Saturday, December 31, 2022

Pioneer Bishops of Arkansas

This blog will discuss bishops that served in Arkansas up to 1900.  For more information about Arkansas, see my blog of December 21, 2016.

The first Catholics to visit what is now Arkansas were Spanish explorers led by Hernando de Soto, accompanied by Spanish priests, in 1541.  Over 100 years later, French explorer, Louis Joliet, accompanied by Jacques Marquette, a Jesuit priest, came to the mouth of the Arkansas River in 1673.  Henri de Tonti, another French explorer, founded Arkansas Post, the first European settlement, in 1686 on the Arkansas River about 30 miles from the river’s mouth.  European settlers were few, however, and by 1803—when Arkansas became part of the United States—there were only about 400 such settlers within the state.  Catholic missionaries, such as Father Nicholas Foucault, had visited the Native Americans since the time of de Soto and won a few converts.  Priests from New Orleans and St.
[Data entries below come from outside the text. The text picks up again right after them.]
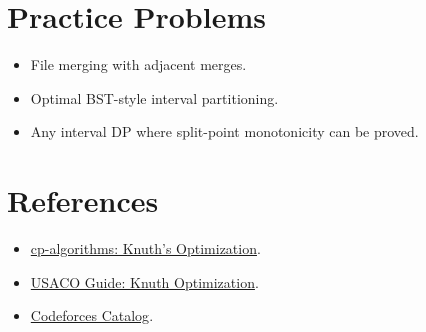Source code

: \section*{Practice Problems}

\begin{itemize}
  \item File merging with adjacent merges.
  \item Optimal BST-style interval partitioning.
  \item Any interval DP where split-point monotonicity can be proved.
\end{itemize}

\section*{References}

\begin{itemize}
  \item \href{https://cp-algorithms.com/dynamic_programming/knuth-optimization.html}{cp-algorithms: Knuth's Optimization}.
  \item \href{https://usaco.guide/adv/knuth?lang=cpp}{USACO Guide: Knuth Optimization}.
  \item \href{https://codeforces.com/catalog}{Codeforces Catalog}.
\end{itemize}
Louis made periodic visits to the few Catholics throughout the first 40 years of the 19th Century.  The first Catholic school in Arkansas was founded in 1838 at St. Mary’s mission, near Pine Bluff.

The 1840 census, taken four years after Arkansas became a State, found that Arkansas had about 100,000 people.  Washington County was the largest county with a population of about 7,000, followed by Pulaski and Hempstead Counties with about 5,000 people each.  Pope Gregory XVI created the Diocese of Little Rock in 1843, which at the time consisted of Arkansas and the Indian Territory (now Oklahoma).  The following year, when the first Bishop of Little Rock, Andrew Byrne, arrived in Arkansas, he found less than 1,000 Catholics spread throughout the State and served by two Catholic churches.  In 1891, Pope Leo XIII created the Vicarate Apostolic of the Oklahoma and Indian Territory, and the Diocese of Little Rock and the State of Arkansas shared the same boundaries.

Andrew J. Byrne was born in Ireland in 1802.  He was a student in Ireland in 1820 when Bishop John England of Charleston, South Carolina, recruited him for service in the United States.  Byrne was ordained a priest for the Diocese of Charleston in 1827.  He served the Diocese as a pastor and as vicar general until 1836, when for reasons unknown, he relocated to New York.  He served as a pastor in Manhattan until he was appointed first Bishop of Little Rock, Arkansas, in 1843. 

The new Diocese of Little Rock included Arkansas and what is now Oklahoma and served less than a thousand Catholics in a frontier state whose people were often hostile to Catholics.  While never having more than 10 priests, Bishop Byrne was able to build a few new parishes, a dozen schools, and more than two dozen missions.  He also oversaw the construction of the first Cathedral of St. Andrew in Little Rock in 1845.  Byrne avoided political issues, including the legality of slavery.  Byrne established a colony of Irish families in Fort Smith in 1849, but it was eventually unsuccessful.  He also brought the Religious Sisters of Mercy from Ireland to establish Mount St. Mary Academy in 1851—the oldest educational institution in Arkansas.  He died in 1862.

Edward M. Fitzgerald was born in Ireland in 1833 and came with his parents and seven siblings to the United States in 1849 to escape the potato famine in Ireland.  He was educated in Missouri, Ohio, and Maryland before being ordained a priest for the Archdiocese of Cincinnati in 1857.  He served as pastor of St. Patrick’s church in Columbus from 1857 to 1866, where he healed divisions between his Irish and German parishioners—Fitzgerald was half German.  He became an American citizen in 1859 and ministered to soldiers of both sides during the Civil War.  Fitzgerald was appointed the second Bishop of Little Rock in 1866, a position he initially refused until ordered by the Pope to accept.

Bishop Fitzgerald was appointed Bishop at the age of 33—the youngest bishop in the Unites States at that time.  He sought to improve the fortunes of a war-torn diocese with a few thousand Catholics in nine churches served by half a dozen priests, by recruiting priests and lay people from Europe.  After the Civil War, Germans came to Logan, Conway, and Perry Counties, Poles to Little Rock, and Italians settled in the far northwestern corner of the state and in Little Rock.  Bishop Fitzgerald voted against the doctrine of papal infallibility at the First Vatican Council in 1870—one of only two bishops to do so—because of fears that it would hinder evangelization in Arkansas.  He also established four Catholic hospitals (including St. Vincent’s in Little Rock, the first hospital in Arkansas) and many parishes and schools and, in 1881, dedicated the current Cathedral of St. Andrew.  He also established an African-American parish in Pine Bluff in 1895.  A stroke left him paralyzed in 1900, but he served as Bishop until his death in 1907.  At the time of his death, there were 20,000 Catholics in the Diocese, served by 41 parishes, 32 missions, 60 priests, and 272 religious sisters.